By Robert A. Vella

Yesterday, the Scottish referendum for independence failed by a 10 point margin.  Voter turnout was unusually high at nearly 85 percent.  The result is rather surprising considering the closeness of the pre-election polls which had showed a virtual dead-heat contest.  So, the 307 year-old United Kingdom survived.  So too does its 47 year-old Prime Minister David Cameron, at least for now.

It appears that Scotland began having second-thoughts about the referendum as the election drew near.  This would suggest a cautious, contemplative mood among the populace which contradicts the country’s proudly defiant image as portrayed in pop-culture by films such as Braveheart.

The people that have inhabited what is now Scotland have faced many aggressors despite the fact that their land was poor and their climate harsh.  Not until the discovery of North Sea oil did Scotland possess anything of value which other peoples would covet.  But, that didn’t stop the invaders.  The Britons, Romans, Saxons, Vikings, Normans, and English all waged aggressive war against them.  It made the Scots a protective and nationalistic people.  It gave them a strong cultural identity and a wariness of outside authority which persisted throughout the centuries.  To the progressive Scots, Margaret Thatcher’s conservative Tories (now headed by Cameron) were such a disliked outside authority – running roughshod over their country and not at all sharing in their values.

But, the world has changed.  It is now a global community where big business rules and the borders between nations has become less significant.  The Scots, for all their blustery heritage and history, are a wise and pragmatic people.  They probably made the right choice.  Although, at least from this observer’s perspective, it would have been grand to see them shout out in a unified voice… “FREEDOM!”

Further reading:  UK remains united after Scotland referendum

12 thoughts on “Chickenheart: Scotland rejects Independence

    • “Every man dies, but not every man really lives.” Great film. Too bad it didn’t influence this vote more, but, I do not live in Scotland, so perhaps I’m missing something here I don’t quite understand. That’s actually the story of my life.
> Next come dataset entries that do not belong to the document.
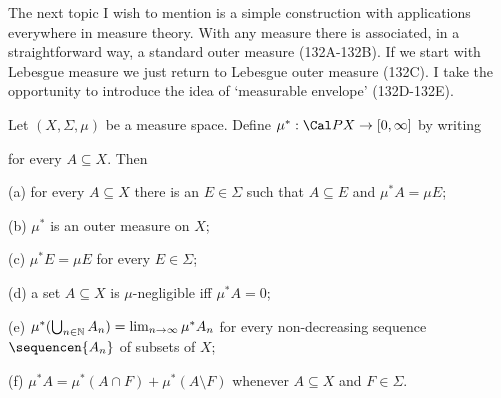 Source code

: 
\def\chaptername{Complements}
\def\sectionname{Outer measures from measures}


The next topic I wish to mention is a simple construction with
applications everywhere in measure theory.   With any measure there is
associated, in a straightforward way, a standard outer measure
(132A-132B).   If we start with Lebesgue measure we just return to
Lebesgue outer measure (132C).   I take the opportunity to
introduce the idea of `measurable envelope' (132D-132E).

 Let $(X,\Sigma,\mu)$ be a measure space.
Define $\mu^*:\Cal PX\to[0,\infty]$ by writing


\noindent for every $A\subseteq X$.   Then

(a) for every $A\subseteq X$
there is an $E\in\Sigma$ such that $A\subseteq E$ and $\mu^*A=\mu E$;

(b) $\mu^*$ is an outer measure on $X$;

(c) $\mu^*E=\mu E$ for every $E\in\Sigma$;

(d) a set $A\subseteq X$ is $\mu$-negligible iff $\mu^*A=0$;

(e) $\mu^*(\bigcup_{n\in\Bbb N}A_n)=\lim_{n\to\infty}\mu^*A_n$ for
every non-decreasing sequence $\sequencen{A_n}$ of subsets of $X$;

(f) $\mu^*A=\mu^*(A\cap F)+\mu^*(A\setminus F)$ whenever
$A\subseteq X$ and $F\in\Sigma$.

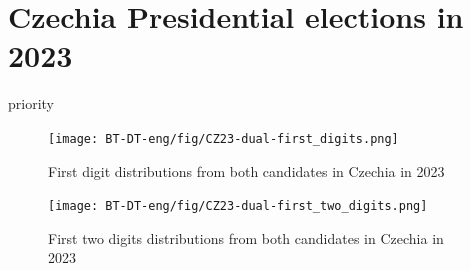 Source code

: \section{Czechia Presidential elections in 2023}
priority 








\begin{figure}[h]
    \centering
    \caption{First digit distributions from both candidates in Czechia in 2023}
    \texttt{[image: BT-DT-eng/fig/CZ23-dual-first\_digits.png]}
    \label{fig:CZ23-dual-first_digits}
\end{figure}


\begin{figure}[h]
    \centering
    \caption{First two digits distributions from both candidates in Czechia in 2023}
    \texttt{[image: BT-DT-eng/fig/CZ23-dual-first\_two\_digits.png]}
    \label{fig:CZ23-dual-first_two_digits}
\end{figure}

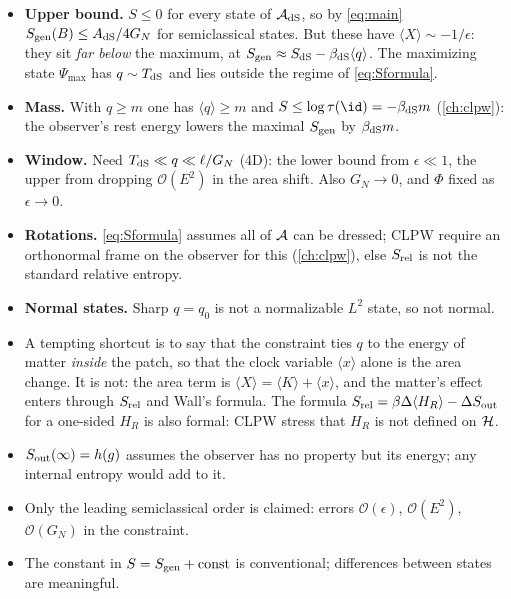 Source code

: \begin{itemize}
\item \textbf{Upper bound.} $S\le0$ for every state of $\A_{\rm dS}$, so by \eqref{eq:main} $\Sgen(B)\le A_{\rm dS}/4G_N$ for semiclassical states. But these have $\langle X\rangle\sim-1/\epsilon$: they sit \emph{far below} the maximum, at $\Sgen\approx S_{\rm dS}-\beta_{\rm dS}\langle q\rangle$. The maximizing state $\Psi_{\max}$ has $q\sim T_{\rm dS}$ and lies outside the regime of \eqref{eq:Sformula}.
\item \textbf{Mass.} With $q\ge m$ one has $\langle q\rangle\ge m$ and $S\le\log\tau(\id)=-\beta_{\rm dS}m$ (\cref{ch:clpw}): the observer's rest energy lowers the maximal $\Sgen$ by $\beta_{\rm dS}m$.
\item \textbf{Window.} Need $T_{\rm dS}\ll q\ll\ell/G_N$ (4D): the lower bound from $\epsilon\ll1$, the upper from dropping $\mathcal O(E^2)$ in the area shift. Also $G_N\to0$, and $\Phi$ fixed as $\epsilon\to0$.
\item \textbf{Rotations.} \eqref{eq:Sformula} assumes all of $\A$ can be dressed; CLPW require an orthonormal frame on the observer for this (\cref{ch:clpw}), else $S_{\rm rel}$ is not the standard relative entropy.
\item \textbf{Normal states.} Sharp $q=q_0$ is not a normalizable $L^2$ state, so not normal.
\end{itemize}

\begin{whatwrong}
\begin{itemize}
\item A tempting shortcut is to say that the constraint ties $q$ to the energy of matter \emph{inside} the patch, so that the clock variable $\langle x\rangle$ alone is the area change. It is not: the area term is $\langle X\rangle=\langle K\rangle+\langle x\rangle$, and the matter's effect enters through $S_{\rm rel}$ and Wall's formula. The formula $S_{\rm rel}=\beta\Delta\langle H_R\rangle-\Delta S_{\rm out}$ for a one-sided $H_R$ is also formal: CLPW stress that $H_R$ is not defined on $\HH$.
\item $S_{\rm out}(\infty)=h(g)$ assumes the observer has no property but its energy; any internal entropy would add to it.
\item Only the leading semiclassical order is claimed: errors $\mathcal O(\epsilon)$, $\mathcal O(E^2)$, $\mathcal O(G_N)$ in the constraint.
\item The constant in $S=\Sgen+\text{const}$ is conventional; differences between states are meaningful.
\end{itemize}
\end{whatwrong}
    • Yes, it’s also one of my favorite epic films despite the historical inaccuracies (the Battle of Sterling Bridge was fought on the bridge not on an open field, and there’s no period evidence for the blue face paint).
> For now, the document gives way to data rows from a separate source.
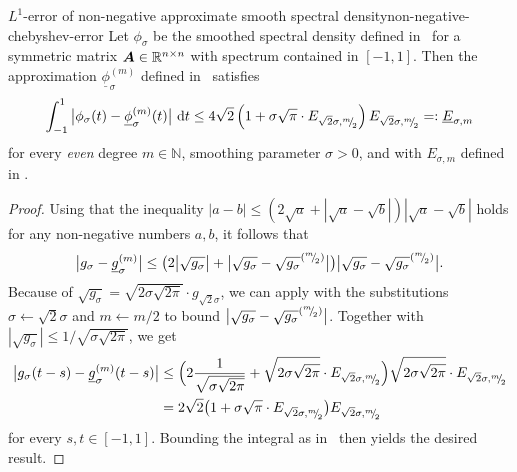 \begin{lemma}{$L^1$-error of non-negative approximate smooth spectral density}{non-negative-chebyshev-error}
Let $\phi_{\sigma}$ be the smoothed spectral density defined in~
for a symmetric matrix $\boldsymbol{A} \in \mathbb{R}^{n \times n}$ with spectrum contained in $[-1, 1]$. Then the approximation $\underline{\phi}_{\sigma}^{(m)}$ defined in~ satisfies
    \begin{equation}
        \int_{-1}^{1} \big| \phi_{\sigma}(t) - \underline{\phi}_{\sigma}^{(m)}(t) \big|~\mathrm{d}t \leq 4 \sqrt{2} \left(1 + \sigma \sqrt{\pi} \cdot E_{\sqrt{2}\sigma, {}^{m}{\mskip -5mu/\mskip -3mu}_{2}}\right) E_{\sqrt{2}\sigma, {}^{m}{\mskip -5mu/\mskip -3mu}_{2}} =: \underline{E}_{\sigma, m}
        \label{equ:chebyshev-interpolation-sup-error-kernel-nonneg}
    \end{equation}
    for every \emph{even} degree $m \in \mathbb{N}$, smoothing parameter $\sigma > 0$, and with $E_{\sigma, m}$ defined in .
\end{lemma}
\begin{proof}
    Using that the inequality $| a - b | \leq (2 \sqrt{a} + | \sqrt{a} - \sqrt{b} |)  | \sqrt{a} - \sqrt{b} |$ holds for any non-negative numbers $a, b$, it follows that
    \begin{equation}
        \big| g_{\sigma} - \underline{g}_{\sigma}^{(m)} \big| \leq \big( 2 \big| \sqrt{g_{\sigma}} \big| + \big| \sqrt{g_{\sigma}} - \sqrt{g_{\sigma}}^{({}^{m}{\mskip -5mu/\mskip -3mu}_{2})} \big| \big) \big| \sqrt{g_{\sigma}} - \sqrt{g_{\sigma}}^{({}^{m}{\mskip -5mu/\mskip -3mu}_{2})} \big|.
    \end{equation}
    Because of $\sqrt{g_{\sigma}} = \sqrt{2 \sigma \sqrt{2 \pi}} \cdot g_{\sqrt{2}\sigma}$,
we can apply  with the substitutions
    $\sigma \gets \sqrt{2}\sigma$ and $m \gets m/2$ to bound 
    $\big| \sqrt{g_{\sigma}} - \sqrt{g_{\sigma}}^{({}^{m}{\mskip -5mu/\mskip -3mu}_{2})} \big|$.
    Together with  $|\sqrt{g_{\sigma}}| \leq 1/\sqrt{\sigma \sqrt{2 \pi}}$, we get
    \begin{align}
        \big| g_{\sigma}(t - s) - \underline{g}_{\sigma}^{(m)}(t - s) \big| \notag 
        &\leq \Big( 2 \frac{1}{\sqrt{ \sigma \sqrt{2\pi}}} + \sqrt{2 \sigma \sqrt{2 \pi}} \cdot E_{\sqrt{2}\sigma, {}^{m}{\mskip -5mu/\mskip -3mu}_{2}}\Big)\sqrt{2 \sigma \sqrt{2 \pi}} \cdot E_{\sqrt{2}\sigma, {}^{m}{\mskip -5mu/\mskip -3mu}_{2}} \notag \\
        &= 2\sqrt{2} \big(1 + \sigma \sqrt{\pi} \cdot E_{\sqrt{2}\sigma, {}^{m}{\mskip -5mu/\mskip -3mu}_{2}}\big) E_{\sqrt{2}\sigma, {}^{m}{\mskip -5mu/\mskip -3mu}_{2}}
    \end{align}
    for every $s,t \in [-1, 1]$.
    Bounding the integral as in~ then yields the desired result.
\end{proof}


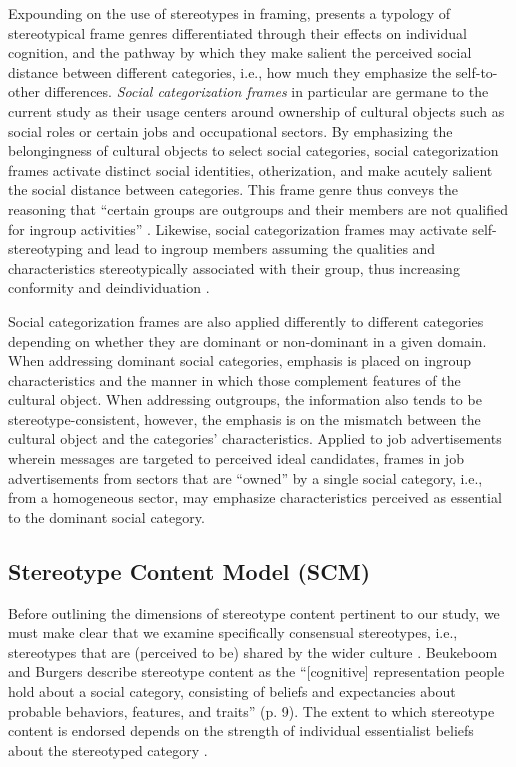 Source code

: \documentclass[jou]{apa7}
\begin{document}
Expounding on the use of stereotypes in framing, \textcite{Yang2015a} presents a typology of stereotypical frame genres differentiated through their effects on individual cognition, and the pathway by which they make salient the perceived social distance between different categories, i.e., how much they emphasize the self-to-other differences. \emph{Social categorization frames} in particular are germane to the current study as their usage centers around ownership of cultural objects such as social roles or certain jobs and occupational sectors. By emphasizing the belongingness of cultural objects to select social categories, social categorization frames activate distinct social identities, otherization, and make acutely salient the social distance between categories. This frame genre thus conveys the reasoning that “certain groups are outgroups and their members are not qualified for ingroup activities” \parencite[][p. 261]{Yang2015a}. Likewise, social categorization frames may activate self-stereotyping and lead to ingroup members assuming the qualities and characteristics stereotypically associated with their group, thus increasing conformity and deindividuation \parencite{brownBlackwellHandbookSocial2003}.

Social categorization frames are also applied differently to different categories depending on whether they are dominant or non-dominant in a given domain. When addressing dominant social categories, emphasis is placed on ingroup characteristics and the manner in which those complement features of the cultural object. When addressing outgroups, the information also tends to be stereotype-consistent, however, the emphasis is on the mismatch between the cultural object and the categories’ characteristics. Applied to job advertisements wherein messages are targeted to perceived ideal candidates, frames in job advertisements from sectors that are “owned” by a single social category, i.e., from a homogeneous sector, may emphasize characteristics perceived as essential to the dominant social category.

\subsection{Stereotype Content Model (SCM)}
\label{stereotype_content_model}
Before outlining the dimensions of stereotype content pertinent to our study, we must make clear that we examine specifically consensual stereotypes, i.e., stereotypes that are (perceived to be) shared by the wider culture \parencite{Zanna2013}. Beukeboom and Burgers \parencite{Beukeboom2019} describe stereotype content as the “[cognitive] representation people hold about a social category, consisting of beliefs and expectancies about probable behaviors, features, and traits” (p. 9). The extent to which stereotype content is endorsed depends on the strength of individual essentialist beliefs about the stereotyped category \parencite[for perceived category essentialism and stereotyping, see][]{Beukeboom2019,bastianPsychologicalEssentialismStereotype2006}.
\end{document}
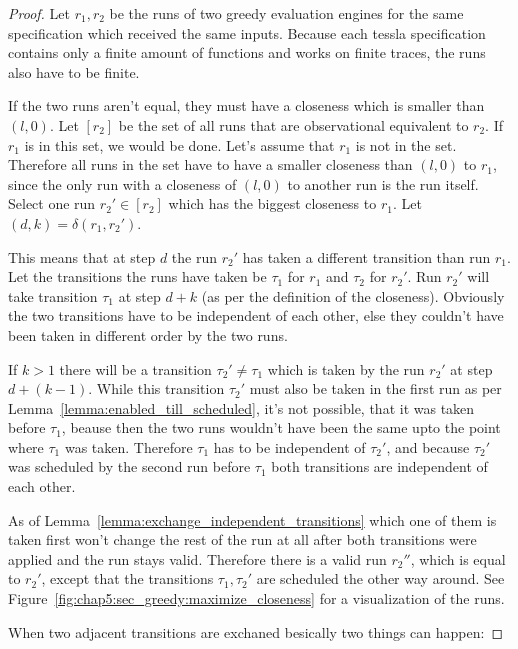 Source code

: \begin{proof}\label{proof:equiv_greedy_engines}
  Let \(r_1, r_2\) be the runs of two greedy evaluation engines for the same specification which received the same inputs.
  Because each \gls{tessla} specification contains only a finite amount of functions and works on finite traces, the runs also have to be finite.

  If the two runs aren't equal, they must have a closeness which is smaller than \((l, 0)\).
  Let \([r_2]\) be the set of all runs that are observational equivalent to \(r_2\).
  If \(r_1\) is in this set, we would be done.
  Let's assume that \(r_1\) is not in the set.
  Therefore all runs in the set have to have a smaller closeness than \((l,0)\) to \(r_1\), since the only run with a closeness of \((l,0)\) to another run is the run itself.
  Select one run \(r_2' \in [r_2]\) which has the biggest closeness to \(r_1\).
  Let \((d,k) = \delta(r_1, r_2')\).

  This means that at step \(d\) the run \(r_2'\) has taken a different transition than run \(r_1\).
  Let the transitions the runs have taken be \(\tau_1\) for \(r_1\) and \(\tau_2\) for \(r_2'\).
  Run \(r_2'\) will take transition \(\tau_1\) at step \(d+k\) (as per the definition of the closeness).
  Obviously the two transitions have to be independent of each other, else they couldn't have been taken in different order by the two runs.

  If \(k > 1\) there will be a transition \(\tau_2' \neq \tau_1\) which is taken by the run \(r_2'\) at step \(d+(k-1)\).
  While this transition \(\tau_2'\) must also be taken in the first run as per Lemma~\ref{lemma:enabled_till_scheduled}, it's not possible, that it was taken before \(\tau_1\), beause then the two runs wouldn't have been the same upto the point where \(\tau_1\) was taken.
  Therefore \(\tau_1\) has to be independent of \(\tau_2'\), and because \(\tau_2'\) was scheduled by the second run before \(\tau_1\) both transitions are independent of each other.

  As of Lemma~\ref{lemma:exchange_independent_transitions} which one of them is taken first won't change the rest of the run at all after both transitions were applied and the run stays valid.
  Therefore there is a valid run \(r_2''\), which is equal to \(r_2'\), except that the transitions \(\tau_1, \tau_2'\) are scheduled the other way around.
  See Figure~\ref{fig:chap5:sec_greedy:maximize_closeness} for a visualization of the runs.

  When two adjacent transitions are exchaned besically two things can happen:


\end{proof}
      • As well, William Wallace and Robert the Bruce most likely never even met each other, let alone fight along side of each other. However, if one goes into a Hollywood film BASED on a historical figure expecting to find a bitingly honest piece filled with amazingly accurate historical facts, one needs a good psychiatrist and a few shots to the head. I assume everything in such a film is made up, then, if my interest is peaked, as it was with “Brave Heart”, I’ll seek out accurate historical info on the film. Absolute blow by blow accuracy is tossed for story telling purposes. Always. I always recommend Andy Warhol’s 24 hour long film about a day in the life of a building side for those seeking pure accuracy in their film going experience. You get to watch 24 hours accurately displayed in real time without a single bit of tweaking done for entertainment purposes. Now, if you can sit through that, and say you’ve enjoyed it, I’d like to meet so I can tell you I do not believe you.


  1. Though I favour an independent Scotland, I respect their decision. What annoys me is not that British people tried to convince the Scots to stay in the UK, but that all kind of foreigners attempted to influence the vote against independence. Varying from Hillary Clinton to Spanish pm Rajoy, whom I really dislike because his arrogance and disdain of the right of self-determination of his citizens. And the whole thing that UK would better with Scotland because it would be bigger, and that Scotland would be to small. Nonsense. Big states are actually the problem and not the solution in world politics. For instance one of the factors that the European Union is in serious disarray is because the conflict of interests among the bigger members, Germany, UK and France.


    • Very good points. Hillary Clinton is a globalist, so her opposition to social fractionalization is understandable. Rajoy’s opposition to Scottish independence is also consistent with his politics since his conservative roots trace back to the fascist dictator Francisco Franco.

      Regarding the size of government and states, resolving that question depends on many variables. How culturally homogenous is the population? How much competition exists between social factions? What is the nature of the competition? What is the condition of the population? Is it too large for the available resources, or too small to sustain economic growth? What external threats does the population face, and what are the causes of those threats? The determination of these factors, and more, has great impact on the appropriate size of government and the size of sovereign states. One size, so to speak, does not fit all circumstances.

      The only precept I would support is one which advocates for the smallest possible national government pursuant to the health and well-being of the population. Each case is unique and must be evaluated on its own merits. The E.U. model is unprecedented, to my knowledge. Such a large, diverse population has never been brought together democratically before in human history. All previous attempts were made authoritatively, and imposed through military force.